■ Your task:
Return all entries verbatim; skip any pictures.

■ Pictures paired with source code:
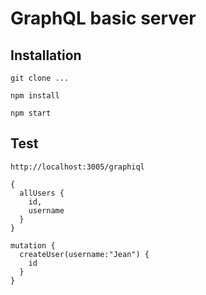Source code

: # GraphQL basic server

## Installation

`git clone ...`

`npm install`

`npm start`

## Test

`http://localhost:3005/graphiql`

```
{
  allUsers {
    id,
    username
  }
}
```

```
mutation {
  createUser(username:"Jean") {
    id
  }
}
```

■ Result below:
Source code

: # GraphQL basic server

## Installation

`git clone ...`

`npm install`

`npm start`

## Test

`http://localhost:3005/graphiql`

```
{
  allUsers {
    id,
    username
  }
}
```

```
mutation {
  createUser(username:"Jean") {
    id
  }
}
```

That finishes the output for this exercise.